ワイン専門店の前で拾った木箱


 昨日買い物途中で近所のワインやウイスキーを扱うお酒専門店の前を通りかかったら、お店の前に“Zu verschenken(『ご自由にどうぞ』とかそんな意味)”と書かれた箱がテーブルの上に置かれていました。ドイツでは、家やアパートの前に、このようなZu verschenkenと書かれた箱がよく置いてあります。こうして出しておくと欲しい人が持っていってくれてリサイクルになるからです。私もただ捨てるにはもったいないと思うものを何度か出しておいたことがあります。あんまりゴミみたいなものを出したことがないからか、たいてい一日できれいになくなっています。
 今回はお店の前だったので、どんなものがあるんだろうと思って箱をのぞいてみると、古くなったグラスなどのほかに、留め金付きの木箱が二つありました。グラスよりも俄然気になったため、手にとってみました。一つはかなり汚れていましたが、もう一つは多少の汚れはあるものの状態が良さそうだったので、ありがたくもらってきました。それが上の写真にある木箱です。

 触ってみると毛羽立ちが気になったので、汚れをきれいに落としてから細かい目のヤスリで磨きました。おかげで、当初よりは少しマシになったと思います。あとで亜麻仁油を塗り込もうかな。


 
 箱をきれいにしたら、これは一体どんな用途で使われたものだったのかが気になりました。
 表書きを見たら、いわゆるひげ文字と呼ばれるフラクトゥア(フラクトゥール) Fraktur(リンク先:Wikipedia)で、下記のように書かれていました。

上部(帯にある文字):Esslingen / N.
下部(絵の下の文字):E. C. Kessler & Co. Esslingen / N. – Deutschlands älteste Sektkellerei

 シュトゥットガルトにほど近い、Esslingen am Neckar(箱のEsslingen / N.はEsslingen am Neckarの略)という地域にある、ドイツで一番古いシャンパン醸造所Kessler ケスラーの商品が入っていた箱だったようですね。

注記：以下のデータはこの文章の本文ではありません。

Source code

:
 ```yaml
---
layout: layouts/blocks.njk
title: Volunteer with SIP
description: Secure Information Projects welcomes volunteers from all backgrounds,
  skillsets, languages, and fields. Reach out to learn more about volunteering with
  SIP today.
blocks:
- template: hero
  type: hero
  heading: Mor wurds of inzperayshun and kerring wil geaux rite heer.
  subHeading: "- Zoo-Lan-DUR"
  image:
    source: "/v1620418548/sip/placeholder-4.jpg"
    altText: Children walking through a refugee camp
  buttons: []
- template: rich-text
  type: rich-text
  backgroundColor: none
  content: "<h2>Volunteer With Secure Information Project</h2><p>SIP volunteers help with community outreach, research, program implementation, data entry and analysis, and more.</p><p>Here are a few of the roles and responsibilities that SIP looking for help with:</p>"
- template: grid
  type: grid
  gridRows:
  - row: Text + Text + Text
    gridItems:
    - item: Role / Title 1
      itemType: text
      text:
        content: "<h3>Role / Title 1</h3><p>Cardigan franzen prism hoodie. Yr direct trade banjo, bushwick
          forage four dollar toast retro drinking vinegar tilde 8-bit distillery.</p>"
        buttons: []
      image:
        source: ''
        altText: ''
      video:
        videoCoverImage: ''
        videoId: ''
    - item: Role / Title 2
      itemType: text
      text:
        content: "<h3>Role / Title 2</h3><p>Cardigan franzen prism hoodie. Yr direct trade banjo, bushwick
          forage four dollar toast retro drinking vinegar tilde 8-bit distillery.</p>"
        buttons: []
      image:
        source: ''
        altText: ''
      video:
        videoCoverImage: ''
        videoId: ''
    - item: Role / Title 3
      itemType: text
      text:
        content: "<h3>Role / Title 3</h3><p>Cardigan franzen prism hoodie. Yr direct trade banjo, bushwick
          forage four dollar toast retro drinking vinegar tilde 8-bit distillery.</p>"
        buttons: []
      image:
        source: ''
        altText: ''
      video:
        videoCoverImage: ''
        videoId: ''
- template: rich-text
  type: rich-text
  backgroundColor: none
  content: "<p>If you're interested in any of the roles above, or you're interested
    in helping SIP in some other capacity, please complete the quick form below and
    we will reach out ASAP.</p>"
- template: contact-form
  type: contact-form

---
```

もちろん、Kesslerは実在する醸造所です。一番下にはブロック体でKesslerのゼクト(スパークリングワイン)の小さい瓶(0,2l)6本入りと書かれています。

 なお、地名のあとに“am ◎◎”とあるのは、その地名が複数あるため、呼び分けるために『◎◎河畔の』と地名に川の名前が添えられることがあるためです(知ってる限りでは川の名前だけだと思う)。この醸造所KesslerがあるEsslingen am Neckarは、『ネッカー河畔のエスリンゲン』という意味となります。こういう地名はほかにもあって、たとえば、日本でもよく知られているヘッセン州の州都フランクフルト Frankfurtは、正式にはFrankfurt am Main(『マイン河畔のフランクフルト』)と表記します。というのも、ポーランドとの国境そばにもフランクフルトがあるからです。こちらはFrankfurt an der Oder(『オーダー河畔のフランクフルト』)と呼ばれています。
 
 ということで、良い拾い物ができました。
 さて、この箱を何に使おうかな。現在考え中。最初は編み物の道具を入れることを考えていましたが、それよりもずっと欲しかった裁縫道具入れにしようかなとも思っています。ただ、サイズが18,5 × 21,7 × 13,0 cm(内側はこの数値から約1,2 cm引いた長さ)と、ちょっと大きいのよね。そのまま裁縫道具をしまうには深さもあるし、何か工夫が必要かも。こういうのを考えるのは楽しくて好きです。